● WHAT IS REQUIRED
Your output must consist solely of the lines from the one containing "- New engagement" through the end of the records, reproduced exactly.

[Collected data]
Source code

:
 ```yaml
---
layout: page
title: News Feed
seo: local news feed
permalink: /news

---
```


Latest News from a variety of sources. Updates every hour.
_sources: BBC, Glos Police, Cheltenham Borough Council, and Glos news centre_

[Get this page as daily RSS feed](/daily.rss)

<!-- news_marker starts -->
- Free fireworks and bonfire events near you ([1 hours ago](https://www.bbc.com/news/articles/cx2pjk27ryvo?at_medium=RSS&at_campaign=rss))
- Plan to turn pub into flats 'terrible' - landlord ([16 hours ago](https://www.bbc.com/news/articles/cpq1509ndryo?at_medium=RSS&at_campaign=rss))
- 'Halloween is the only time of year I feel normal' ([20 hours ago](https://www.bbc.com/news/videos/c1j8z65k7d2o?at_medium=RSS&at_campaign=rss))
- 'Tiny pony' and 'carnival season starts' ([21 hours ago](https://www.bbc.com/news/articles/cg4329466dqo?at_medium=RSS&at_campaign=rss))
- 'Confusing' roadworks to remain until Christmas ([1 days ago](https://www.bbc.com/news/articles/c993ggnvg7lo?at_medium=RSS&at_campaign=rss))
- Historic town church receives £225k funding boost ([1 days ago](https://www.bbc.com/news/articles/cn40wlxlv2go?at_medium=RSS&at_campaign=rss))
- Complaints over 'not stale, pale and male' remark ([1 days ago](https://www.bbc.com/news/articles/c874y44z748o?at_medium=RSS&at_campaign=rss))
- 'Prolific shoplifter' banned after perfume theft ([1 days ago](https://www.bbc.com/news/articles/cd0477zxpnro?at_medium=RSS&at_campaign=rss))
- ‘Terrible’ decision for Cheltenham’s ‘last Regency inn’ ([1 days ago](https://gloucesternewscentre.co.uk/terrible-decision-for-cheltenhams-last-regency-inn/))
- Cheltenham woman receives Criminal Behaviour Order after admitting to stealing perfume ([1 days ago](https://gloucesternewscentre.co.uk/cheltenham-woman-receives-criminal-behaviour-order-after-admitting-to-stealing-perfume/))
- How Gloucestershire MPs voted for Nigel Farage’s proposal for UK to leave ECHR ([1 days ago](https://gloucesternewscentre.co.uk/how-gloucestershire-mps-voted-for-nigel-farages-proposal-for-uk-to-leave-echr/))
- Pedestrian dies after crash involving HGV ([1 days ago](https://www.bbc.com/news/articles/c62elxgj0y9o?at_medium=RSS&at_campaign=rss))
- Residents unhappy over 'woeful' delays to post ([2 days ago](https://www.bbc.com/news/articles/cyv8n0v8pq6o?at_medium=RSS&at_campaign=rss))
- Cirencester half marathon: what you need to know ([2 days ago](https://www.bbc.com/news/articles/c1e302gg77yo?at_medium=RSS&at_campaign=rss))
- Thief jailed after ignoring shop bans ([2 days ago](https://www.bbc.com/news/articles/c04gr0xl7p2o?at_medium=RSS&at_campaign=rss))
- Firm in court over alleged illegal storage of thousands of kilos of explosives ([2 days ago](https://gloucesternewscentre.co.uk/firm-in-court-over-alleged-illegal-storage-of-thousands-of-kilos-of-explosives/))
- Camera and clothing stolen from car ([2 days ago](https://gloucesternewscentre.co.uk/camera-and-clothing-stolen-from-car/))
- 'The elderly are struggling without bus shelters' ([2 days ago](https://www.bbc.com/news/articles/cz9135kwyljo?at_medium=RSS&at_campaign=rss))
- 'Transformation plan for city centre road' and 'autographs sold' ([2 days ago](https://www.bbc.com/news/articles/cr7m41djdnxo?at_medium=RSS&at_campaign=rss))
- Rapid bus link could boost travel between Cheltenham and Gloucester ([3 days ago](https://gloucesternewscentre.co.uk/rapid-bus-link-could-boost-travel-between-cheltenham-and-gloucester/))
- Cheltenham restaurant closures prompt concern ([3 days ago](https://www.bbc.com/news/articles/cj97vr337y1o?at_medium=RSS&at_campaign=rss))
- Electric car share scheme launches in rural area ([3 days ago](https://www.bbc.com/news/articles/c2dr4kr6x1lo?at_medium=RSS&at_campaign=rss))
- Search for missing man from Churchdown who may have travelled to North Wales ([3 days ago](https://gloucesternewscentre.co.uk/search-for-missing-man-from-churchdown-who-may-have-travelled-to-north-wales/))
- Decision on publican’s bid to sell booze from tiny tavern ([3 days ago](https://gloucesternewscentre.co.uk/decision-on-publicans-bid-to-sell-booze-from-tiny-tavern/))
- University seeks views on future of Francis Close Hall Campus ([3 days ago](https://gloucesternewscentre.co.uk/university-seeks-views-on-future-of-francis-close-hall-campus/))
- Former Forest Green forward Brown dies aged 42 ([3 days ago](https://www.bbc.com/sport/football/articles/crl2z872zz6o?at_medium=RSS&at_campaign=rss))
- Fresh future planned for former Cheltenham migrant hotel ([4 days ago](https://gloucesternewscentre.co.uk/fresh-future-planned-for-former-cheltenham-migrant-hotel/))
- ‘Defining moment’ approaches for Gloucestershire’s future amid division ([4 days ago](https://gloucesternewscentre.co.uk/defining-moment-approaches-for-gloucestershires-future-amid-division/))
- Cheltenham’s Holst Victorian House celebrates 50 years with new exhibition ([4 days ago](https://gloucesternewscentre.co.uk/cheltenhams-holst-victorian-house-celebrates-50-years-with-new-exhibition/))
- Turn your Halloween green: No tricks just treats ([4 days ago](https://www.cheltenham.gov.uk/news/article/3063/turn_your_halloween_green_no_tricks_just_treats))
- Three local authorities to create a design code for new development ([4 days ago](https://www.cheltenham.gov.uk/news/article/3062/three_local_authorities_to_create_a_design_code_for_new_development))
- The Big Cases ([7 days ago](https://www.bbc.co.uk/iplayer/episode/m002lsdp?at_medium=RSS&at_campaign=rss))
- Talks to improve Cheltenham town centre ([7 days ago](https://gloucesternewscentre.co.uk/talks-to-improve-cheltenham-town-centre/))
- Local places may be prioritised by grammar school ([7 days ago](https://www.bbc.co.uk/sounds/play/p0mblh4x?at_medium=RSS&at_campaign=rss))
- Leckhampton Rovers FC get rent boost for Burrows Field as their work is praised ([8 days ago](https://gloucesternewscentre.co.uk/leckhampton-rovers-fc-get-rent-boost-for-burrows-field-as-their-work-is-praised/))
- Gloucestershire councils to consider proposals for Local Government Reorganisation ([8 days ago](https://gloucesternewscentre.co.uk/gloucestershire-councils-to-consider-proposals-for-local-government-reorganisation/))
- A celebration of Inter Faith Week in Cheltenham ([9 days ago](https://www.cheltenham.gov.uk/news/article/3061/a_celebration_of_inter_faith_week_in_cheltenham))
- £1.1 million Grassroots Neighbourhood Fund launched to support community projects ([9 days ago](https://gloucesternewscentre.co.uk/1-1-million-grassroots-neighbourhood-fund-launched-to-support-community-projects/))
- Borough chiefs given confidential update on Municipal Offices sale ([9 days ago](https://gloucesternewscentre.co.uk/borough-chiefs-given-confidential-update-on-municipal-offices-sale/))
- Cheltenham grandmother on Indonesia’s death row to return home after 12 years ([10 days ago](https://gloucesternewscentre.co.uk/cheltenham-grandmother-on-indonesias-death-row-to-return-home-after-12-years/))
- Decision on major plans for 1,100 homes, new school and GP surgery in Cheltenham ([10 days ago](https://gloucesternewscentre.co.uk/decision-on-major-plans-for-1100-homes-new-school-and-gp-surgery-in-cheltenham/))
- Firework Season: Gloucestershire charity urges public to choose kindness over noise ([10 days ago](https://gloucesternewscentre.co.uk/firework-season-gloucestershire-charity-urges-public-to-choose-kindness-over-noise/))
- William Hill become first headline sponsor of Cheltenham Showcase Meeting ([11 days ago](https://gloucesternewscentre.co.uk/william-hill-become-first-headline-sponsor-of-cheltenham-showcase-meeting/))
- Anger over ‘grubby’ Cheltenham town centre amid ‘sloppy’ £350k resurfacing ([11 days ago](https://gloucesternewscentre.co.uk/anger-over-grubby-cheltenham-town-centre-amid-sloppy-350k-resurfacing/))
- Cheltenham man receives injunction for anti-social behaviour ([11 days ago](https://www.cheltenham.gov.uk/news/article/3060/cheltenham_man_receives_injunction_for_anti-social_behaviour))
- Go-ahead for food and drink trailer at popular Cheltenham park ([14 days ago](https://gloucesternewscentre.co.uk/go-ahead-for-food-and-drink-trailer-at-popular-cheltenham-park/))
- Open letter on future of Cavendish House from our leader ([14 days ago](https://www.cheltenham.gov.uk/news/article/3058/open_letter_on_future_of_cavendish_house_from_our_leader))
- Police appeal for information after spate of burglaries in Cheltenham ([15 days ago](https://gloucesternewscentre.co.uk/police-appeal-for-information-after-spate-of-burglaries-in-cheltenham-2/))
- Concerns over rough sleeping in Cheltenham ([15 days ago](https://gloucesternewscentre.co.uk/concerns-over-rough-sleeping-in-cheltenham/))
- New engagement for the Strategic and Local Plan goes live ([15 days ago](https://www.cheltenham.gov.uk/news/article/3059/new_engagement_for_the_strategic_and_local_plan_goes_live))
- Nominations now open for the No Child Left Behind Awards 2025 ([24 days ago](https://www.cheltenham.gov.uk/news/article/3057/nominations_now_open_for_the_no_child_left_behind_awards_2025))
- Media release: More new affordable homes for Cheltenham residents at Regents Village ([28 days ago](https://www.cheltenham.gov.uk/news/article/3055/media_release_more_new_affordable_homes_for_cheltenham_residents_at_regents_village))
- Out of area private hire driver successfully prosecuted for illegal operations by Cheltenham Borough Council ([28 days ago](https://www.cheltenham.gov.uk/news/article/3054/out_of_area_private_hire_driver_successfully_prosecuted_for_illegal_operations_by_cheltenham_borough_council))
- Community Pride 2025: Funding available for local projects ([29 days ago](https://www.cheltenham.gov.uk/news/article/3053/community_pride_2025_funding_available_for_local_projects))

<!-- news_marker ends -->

● COMPLETED EXERCISE
- New engagement for the Strategic and Local Plan goes live ([15 days ago](https://www.cheltenham.gov.uk/news/article/3059/new_engagement_for_the_strategic_and_local_plan_goes_live))
- Nominations now open for the No Child Left Behind Awards 2025 ([24 days ago](https://www.cheltenham.gov.uk/news/article/3057/nominations_now_open_for_the_no_child_left_behind_awards_2025))
- Media release: More new affordable homes for Cheltenham residents at Regents Village ([28 days ago](https://www.cheltenham.gov.uk/news/article/3055/media_release_more_new_affordable_homes_for_cheltenham_residents_at_regents_village))
- Out of area private hire driver successfully prosecuted for illegal operations by Cheltenham Borough Council ([28 days ago](https://www.cheltenham.gov.uk/news/article/3054/out_of_area_private_hire_driver_successfully_prosecuted_for_illegal_operations_by_cheltenham_borough_council))
- Community Pride 2025: Funding available for local projects ([29 days ago](https://www.cheltenham.gov.uk/news/article/3053/community_pride_2025_funding_available_for_local_projects))

<!-- news_marker ends -->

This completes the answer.